D as A Better C?

Frustrated c1514843 at drdrb.com
Tue Feb 11 11:59:25 PST 2014


On Tuesday, 11 February 2014 at 19:43:00 UTC, Walter Bright wrote:
> I've toyed with this idea for a while, and wondered what the 
> interest there is in something like this.
>
> The idea is to be able to use a subset of D that does not 
> require any of druntime or phobos - it can be linked merely 
> with the C standard library. To that end, there'd be a compiler 
> switch (-betterC) which would enforce the subset.
>
> (First off, I hate the name "better C", any suggestions?)
>
> The subset would disallow use of any features that rely on:
>
> 1. moduleinfo
> 2. exception handling
> 3. gc
> 4. Object
>
> I've used such a subset before when bringing D up on a new 
> platform, as the new platform didn't have a working phobos.
>
> What do you think?

I think the concept is great but a bit limiting if not properly
done.
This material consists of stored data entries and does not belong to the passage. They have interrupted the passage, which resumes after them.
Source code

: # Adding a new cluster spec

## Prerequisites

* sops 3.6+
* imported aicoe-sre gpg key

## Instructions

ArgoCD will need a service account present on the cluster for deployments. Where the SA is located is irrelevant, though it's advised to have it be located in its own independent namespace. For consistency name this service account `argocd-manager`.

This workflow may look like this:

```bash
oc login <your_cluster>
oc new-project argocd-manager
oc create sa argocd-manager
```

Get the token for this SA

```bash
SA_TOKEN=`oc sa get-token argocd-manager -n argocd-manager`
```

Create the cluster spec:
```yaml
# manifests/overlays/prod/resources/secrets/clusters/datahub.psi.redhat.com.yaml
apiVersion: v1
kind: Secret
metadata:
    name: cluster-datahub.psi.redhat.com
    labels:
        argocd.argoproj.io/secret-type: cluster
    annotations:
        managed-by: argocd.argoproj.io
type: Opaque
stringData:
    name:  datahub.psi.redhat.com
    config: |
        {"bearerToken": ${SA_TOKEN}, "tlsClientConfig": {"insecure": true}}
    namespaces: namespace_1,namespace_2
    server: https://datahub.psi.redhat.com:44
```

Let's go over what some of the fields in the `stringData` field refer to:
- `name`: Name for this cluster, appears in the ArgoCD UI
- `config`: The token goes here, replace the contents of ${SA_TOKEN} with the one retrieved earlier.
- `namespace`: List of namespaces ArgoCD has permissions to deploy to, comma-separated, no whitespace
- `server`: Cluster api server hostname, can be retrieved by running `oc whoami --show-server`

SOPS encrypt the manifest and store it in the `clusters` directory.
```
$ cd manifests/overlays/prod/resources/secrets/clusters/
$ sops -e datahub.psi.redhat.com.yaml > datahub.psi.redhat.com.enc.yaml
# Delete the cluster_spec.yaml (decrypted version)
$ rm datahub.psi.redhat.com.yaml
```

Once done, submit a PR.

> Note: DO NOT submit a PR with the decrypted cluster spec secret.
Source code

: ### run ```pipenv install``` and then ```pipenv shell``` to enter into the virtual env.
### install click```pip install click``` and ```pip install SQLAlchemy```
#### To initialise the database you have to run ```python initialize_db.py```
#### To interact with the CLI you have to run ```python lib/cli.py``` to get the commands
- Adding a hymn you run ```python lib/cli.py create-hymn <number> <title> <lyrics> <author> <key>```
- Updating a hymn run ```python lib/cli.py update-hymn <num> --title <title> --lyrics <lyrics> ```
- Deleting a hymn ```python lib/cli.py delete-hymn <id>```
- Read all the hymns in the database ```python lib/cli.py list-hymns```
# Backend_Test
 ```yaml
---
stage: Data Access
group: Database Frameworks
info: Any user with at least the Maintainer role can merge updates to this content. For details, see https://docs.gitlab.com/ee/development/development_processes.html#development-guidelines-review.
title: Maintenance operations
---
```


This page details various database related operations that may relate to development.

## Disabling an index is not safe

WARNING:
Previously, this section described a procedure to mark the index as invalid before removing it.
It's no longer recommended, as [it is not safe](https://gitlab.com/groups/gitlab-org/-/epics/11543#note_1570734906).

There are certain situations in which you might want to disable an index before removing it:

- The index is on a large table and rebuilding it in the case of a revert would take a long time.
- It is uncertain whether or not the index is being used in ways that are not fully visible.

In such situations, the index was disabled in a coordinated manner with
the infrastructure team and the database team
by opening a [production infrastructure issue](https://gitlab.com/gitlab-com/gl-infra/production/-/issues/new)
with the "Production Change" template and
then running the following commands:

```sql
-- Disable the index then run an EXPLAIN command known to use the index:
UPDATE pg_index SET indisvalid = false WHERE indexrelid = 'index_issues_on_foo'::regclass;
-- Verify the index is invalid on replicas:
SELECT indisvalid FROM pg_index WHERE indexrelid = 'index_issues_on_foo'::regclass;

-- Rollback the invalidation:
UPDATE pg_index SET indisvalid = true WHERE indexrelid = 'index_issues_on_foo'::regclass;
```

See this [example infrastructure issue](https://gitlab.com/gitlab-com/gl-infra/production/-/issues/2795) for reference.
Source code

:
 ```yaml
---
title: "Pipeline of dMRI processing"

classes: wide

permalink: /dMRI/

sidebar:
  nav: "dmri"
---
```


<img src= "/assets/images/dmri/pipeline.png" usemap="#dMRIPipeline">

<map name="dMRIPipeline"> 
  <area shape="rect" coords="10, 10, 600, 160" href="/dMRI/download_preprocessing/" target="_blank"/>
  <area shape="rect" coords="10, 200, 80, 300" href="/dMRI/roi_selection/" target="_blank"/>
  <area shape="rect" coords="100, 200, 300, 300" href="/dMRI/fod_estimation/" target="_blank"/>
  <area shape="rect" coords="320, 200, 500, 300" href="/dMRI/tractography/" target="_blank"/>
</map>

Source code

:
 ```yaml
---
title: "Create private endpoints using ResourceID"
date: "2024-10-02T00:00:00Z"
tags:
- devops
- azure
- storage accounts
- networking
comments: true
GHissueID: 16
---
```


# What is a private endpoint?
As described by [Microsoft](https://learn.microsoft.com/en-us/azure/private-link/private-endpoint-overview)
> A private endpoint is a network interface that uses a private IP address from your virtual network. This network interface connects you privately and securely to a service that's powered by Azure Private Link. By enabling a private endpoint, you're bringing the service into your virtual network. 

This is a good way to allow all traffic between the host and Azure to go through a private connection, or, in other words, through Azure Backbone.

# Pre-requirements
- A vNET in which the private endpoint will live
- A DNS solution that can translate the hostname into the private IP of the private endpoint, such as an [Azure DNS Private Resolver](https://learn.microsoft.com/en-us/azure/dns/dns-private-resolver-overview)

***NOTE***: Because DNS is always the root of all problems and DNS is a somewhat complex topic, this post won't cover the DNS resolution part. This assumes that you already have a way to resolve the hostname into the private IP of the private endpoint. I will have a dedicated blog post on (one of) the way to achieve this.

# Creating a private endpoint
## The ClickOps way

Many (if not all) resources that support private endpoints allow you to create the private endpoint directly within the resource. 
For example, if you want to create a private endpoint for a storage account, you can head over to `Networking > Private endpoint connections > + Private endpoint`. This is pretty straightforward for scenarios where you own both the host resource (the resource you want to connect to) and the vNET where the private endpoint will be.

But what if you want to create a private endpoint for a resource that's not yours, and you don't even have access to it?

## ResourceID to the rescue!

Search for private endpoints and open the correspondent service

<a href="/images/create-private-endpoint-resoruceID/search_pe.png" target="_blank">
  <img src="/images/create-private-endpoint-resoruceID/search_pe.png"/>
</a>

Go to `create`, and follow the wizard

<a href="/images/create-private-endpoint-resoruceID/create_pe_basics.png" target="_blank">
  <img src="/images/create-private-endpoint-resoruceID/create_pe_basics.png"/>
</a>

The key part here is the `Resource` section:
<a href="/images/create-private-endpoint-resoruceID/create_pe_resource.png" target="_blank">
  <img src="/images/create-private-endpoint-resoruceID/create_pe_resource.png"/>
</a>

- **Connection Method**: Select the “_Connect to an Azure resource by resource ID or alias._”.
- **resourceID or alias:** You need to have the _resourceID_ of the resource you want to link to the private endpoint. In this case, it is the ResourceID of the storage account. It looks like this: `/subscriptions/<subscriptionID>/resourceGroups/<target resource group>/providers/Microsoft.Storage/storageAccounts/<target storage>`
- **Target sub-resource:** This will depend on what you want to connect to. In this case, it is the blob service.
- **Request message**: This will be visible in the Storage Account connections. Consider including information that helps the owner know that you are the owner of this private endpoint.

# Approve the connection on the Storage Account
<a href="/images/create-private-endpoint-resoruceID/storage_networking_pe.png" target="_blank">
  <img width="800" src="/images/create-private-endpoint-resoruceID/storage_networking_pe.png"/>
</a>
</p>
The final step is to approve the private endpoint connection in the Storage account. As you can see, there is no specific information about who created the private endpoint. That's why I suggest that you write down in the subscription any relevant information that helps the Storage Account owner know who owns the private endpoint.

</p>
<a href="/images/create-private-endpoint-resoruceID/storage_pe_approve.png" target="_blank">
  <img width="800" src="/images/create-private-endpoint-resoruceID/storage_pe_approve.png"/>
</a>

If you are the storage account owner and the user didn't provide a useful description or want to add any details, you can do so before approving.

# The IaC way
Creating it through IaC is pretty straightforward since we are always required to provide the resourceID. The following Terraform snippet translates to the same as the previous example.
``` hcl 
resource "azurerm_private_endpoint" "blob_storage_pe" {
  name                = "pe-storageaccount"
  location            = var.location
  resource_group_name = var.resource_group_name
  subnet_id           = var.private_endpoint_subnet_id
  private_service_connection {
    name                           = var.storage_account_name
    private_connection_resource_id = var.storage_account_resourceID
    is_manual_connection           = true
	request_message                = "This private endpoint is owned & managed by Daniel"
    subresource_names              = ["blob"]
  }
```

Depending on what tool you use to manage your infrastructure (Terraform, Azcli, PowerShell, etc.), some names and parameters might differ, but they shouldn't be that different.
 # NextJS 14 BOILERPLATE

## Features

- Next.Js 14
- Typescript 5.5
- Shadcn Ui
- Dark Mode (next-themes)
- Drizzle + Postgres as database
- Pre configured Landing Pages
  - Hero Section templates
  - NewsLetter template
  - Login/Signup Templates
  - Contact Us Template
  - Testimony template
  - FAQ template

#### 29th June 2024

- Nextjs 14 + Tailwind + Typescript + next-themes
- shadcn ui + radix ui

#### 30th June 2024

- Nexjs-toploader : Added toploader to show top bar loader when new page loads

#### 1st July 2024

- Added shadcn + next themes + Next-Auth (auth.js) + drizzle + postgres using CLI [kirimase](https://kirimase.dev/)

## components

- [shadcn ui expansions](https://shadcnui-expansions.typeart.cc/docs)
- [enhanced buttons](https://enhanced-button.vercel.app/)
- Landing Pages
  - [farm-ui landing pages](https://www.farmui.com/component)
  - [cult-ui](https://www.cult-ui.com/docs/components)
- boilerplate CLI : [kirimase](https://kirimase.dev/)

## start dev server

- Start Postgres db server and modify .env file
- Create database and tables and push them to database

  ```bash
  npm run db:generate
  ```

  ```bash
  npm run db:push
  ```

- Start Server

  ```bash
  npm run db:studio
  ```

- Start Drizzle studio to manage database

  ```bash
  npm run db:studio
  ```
First:

D should have a core language subset that is essentially what you
describe above. This allows it to be used at a lower level. Call
it embedded D if you want. Other names:

D core, D*, D lite, D-, Dm, @D, D^c(D with a c superscript = D
core), etc...

Then the D we have now will be the "Closure" of the core.
Basically add in all the "cool stuff".

All the static compiler features(Templates, mixins, unit tests,
etc...) should be included in both because those are partly what
make D better than C and would actually be very cool to have on
some embedded systems(and the fact that D supports asm makes it
even cooler).

The language spec should be divided into the Static(templates,
etc...), Core, and "Closure"(since I don't have a better term).

The GC, should be completely independent though and part of a
memory management system that could be used in the core
possibly(plug and play)... not really part of the language spec.